The records below need to be printed in full. Keep each one exact.
··· RECORDS FOR THE EXERCISE
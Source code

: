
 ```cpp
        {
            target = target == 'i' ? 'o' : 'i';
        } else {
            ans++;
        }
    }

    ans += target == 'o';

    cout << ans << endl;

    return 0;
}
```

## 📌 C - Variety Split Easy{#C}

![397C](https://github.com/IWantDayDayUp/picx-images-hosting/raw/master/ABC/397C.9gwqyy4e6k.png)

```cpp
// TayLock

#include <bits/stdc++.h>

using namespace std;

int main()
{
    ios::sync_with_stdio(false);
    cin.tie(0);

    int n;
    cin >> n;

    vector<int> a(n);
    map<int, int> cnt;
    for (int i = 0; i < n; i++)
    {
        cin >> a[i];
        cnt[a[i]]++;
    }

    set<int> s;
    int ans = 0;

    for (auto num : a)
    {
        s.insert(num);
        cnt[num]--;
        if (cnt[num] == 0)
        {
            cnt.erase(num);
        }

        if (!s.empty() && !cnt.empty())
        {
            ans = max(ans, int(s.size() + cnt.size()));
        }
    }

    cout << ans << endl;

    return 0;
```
······
◆ WRITTEN REPLY:
Source code

:
 ```cpp
        {
            target = target == 'i' ? 'o' : 'i';
        } else {
            ans++;
        }
    }

    ans += target == 'o';

    cout << ans << endl;

    return 0;
}
```

## 📌 C - Variety Split Easy{#C}

![397C](https://github.com/IWantDayDayUp/picx-images-hosting/raw/master/ABC/397C.9gwqyy4e6k.png)

```cpp
// TayLock

#include <bits/stdc++.h>

using namespace std;

int main()
{
    ios::sync_with_stdio(false);
    cin.tie(0);

    int n;
    cin >> n;

    vector<int> a(n);
    map<int, int> cnt;
    for (int i = 0; i < n; i++)
    {
        cin >> a[i];
        cnt[a[i]]++;
    }

    set<int> s;
    int ans = 0;

    for (auto num : a)
    {
        s.insert(num);
        cnt[num]--;
        if (cnt[num] == 0)
        {
            cnt.erase(num);
        }

        if (!s.empty() && !cnt.empty())
        {
            ans = max(ans, int(s.size() + cnt.size()));
        }
    }

    cout << ans << endl;

    return 0;
```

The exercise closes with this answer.